Excerpted data:
=======
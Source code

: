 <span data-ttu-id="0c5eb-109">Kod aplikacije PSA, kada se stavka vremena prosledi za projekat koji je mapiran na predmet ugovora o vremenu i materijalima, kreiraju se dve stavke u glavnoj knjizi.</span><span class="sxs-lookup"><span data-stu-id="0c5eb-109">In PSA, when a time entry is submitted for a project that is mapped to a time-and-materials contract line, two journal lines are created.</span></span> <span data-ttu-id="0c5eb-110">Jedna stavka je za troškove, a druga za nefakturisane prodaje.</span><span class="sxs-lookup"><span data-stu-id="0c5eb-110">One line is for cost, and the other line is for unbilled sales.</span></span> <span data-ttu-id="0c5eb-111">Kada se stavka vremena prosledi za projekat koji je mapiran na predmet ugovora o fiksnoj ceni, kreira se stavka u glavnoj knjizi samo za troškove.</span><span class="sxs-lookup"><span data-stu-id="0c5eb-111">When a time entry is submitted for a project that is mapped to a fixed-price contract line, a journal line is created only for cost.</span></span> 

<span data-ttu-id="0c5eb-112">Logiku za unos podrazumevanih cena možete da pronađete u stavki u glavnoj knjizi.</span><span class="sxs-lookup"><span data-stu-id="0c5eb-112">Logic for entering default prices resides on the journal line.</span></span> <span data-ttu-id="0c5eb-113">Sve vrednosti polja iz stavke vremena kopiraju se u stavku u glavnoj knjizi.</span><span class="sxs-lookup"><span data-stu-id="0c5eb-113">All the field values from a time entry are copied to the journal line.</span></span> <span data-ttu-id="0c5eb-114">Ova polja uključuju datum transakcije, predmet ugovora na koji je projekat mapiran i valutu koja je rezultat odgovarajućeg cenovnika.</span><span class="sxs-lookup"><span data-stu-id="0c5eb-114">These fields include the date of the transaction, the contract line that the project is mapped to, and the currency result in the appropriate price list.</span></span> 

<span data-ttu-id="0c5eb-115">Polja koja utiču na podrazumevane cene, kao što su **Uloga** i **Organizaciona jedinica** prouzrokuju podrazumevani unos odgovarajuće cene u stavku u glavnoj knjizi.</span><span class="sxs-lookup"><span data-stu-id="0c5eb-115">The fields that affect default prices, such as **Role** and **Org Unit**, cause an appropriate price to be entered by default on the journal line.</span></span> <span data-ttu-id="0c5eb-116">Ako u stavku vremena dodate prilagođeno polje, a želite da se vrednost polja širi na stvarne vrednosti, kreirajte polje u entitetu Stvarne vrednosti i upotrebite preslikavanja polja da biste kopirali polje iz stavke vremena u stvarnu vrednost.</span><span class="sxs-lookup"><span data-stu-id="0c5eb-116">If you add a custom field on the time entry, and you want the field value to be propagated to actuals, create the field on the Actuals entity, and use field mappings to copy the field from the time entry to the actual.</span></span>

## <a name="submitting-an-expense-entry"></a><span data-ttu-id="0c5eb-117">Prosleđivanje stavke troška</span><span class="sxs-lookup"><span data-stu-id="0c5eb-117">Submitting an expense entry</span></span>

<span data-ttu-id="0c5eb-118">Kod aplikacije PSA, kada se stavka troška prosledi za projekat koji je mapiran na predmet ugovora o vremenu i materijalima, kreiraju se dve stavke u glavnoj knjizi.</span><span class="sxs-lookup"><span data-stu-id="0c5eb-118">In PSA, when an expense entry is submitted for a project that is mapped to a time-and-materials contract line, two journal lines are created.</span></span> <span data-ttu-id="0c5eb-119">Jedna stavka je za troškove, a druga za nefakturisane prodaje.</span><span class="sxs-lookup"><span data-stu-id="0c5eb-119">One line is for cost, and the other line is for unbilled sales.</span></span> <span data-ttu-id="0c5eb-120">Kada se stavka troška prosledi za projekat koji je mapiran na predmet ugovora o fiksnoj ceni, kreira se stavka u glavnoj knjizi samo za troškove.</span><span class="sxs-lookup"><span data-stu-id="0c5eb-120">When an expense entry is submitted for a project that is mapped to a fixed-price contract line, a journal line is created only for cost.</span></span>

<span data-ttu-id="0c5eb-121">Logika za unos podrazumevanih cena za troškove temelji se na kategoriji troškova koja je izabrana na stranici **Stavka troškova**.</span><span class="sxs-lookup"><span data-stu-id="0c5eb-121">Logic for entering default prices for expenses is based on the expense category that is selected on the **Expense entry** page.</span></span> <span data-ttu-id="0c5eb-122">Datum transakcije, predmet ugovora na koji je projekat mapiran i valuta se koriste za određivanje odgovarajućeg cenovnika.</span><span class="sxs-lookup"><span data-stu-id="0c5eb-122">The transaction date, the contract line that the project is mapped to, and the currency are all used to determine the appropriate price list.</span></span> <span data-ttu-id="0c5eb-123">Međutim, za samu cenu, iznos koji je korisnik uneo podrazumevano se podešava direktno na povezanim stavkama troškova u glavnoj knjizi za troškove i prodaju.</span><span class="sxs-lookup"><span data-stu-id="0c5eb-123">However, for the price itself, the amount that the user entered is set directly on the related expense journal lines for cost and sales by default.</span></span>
=======
Task to carry out:
Lines containing the string "troška" in the listing: say how many there are, giving only the number.

Your solution:
2